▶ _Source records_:
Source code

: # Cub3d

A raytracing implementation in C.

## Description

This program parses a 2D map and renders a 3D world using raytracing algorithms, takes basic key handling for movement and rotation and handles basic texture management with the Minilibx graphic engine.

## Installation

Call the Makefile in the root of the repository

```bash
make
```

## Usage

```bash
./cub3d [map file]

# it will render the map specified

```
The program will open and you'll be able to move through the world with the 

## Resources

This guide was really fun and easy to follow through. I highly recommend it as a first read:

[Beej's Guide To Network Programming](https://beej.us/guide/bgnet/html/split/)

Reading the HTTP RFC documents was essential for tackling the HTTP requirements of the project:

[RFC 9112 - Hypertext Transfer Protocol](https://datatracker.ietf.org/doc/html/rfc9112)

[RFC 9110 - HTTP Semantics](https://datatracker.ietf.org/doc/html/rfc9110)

▶ _About this exercise_: Reproduce the final stretch of the data above: every line from the one holding "The program will" through the end, inclusive, exactly as written and nothing else.

▶ _Response below_:
The program will open and you'll be able to move through the world with the 

## Resources

This guide was really fun and easy to follow through. I highly recommend it as a first read:

[Beej's Guide To Network Programming](https://beej.us/guide/bgnet/html/split/)

Reading the HTTP RFC documents was essential for tackling the HTTP requirements of the project:

[RFC 9112 - Hypertext Transfer Protocol](https://datatracker.ietf.org/doc/html/rfc9112)

[RFC 9110 - HTTP Semantics](https://datatracker.ietf.org/doc/html/rfc9110)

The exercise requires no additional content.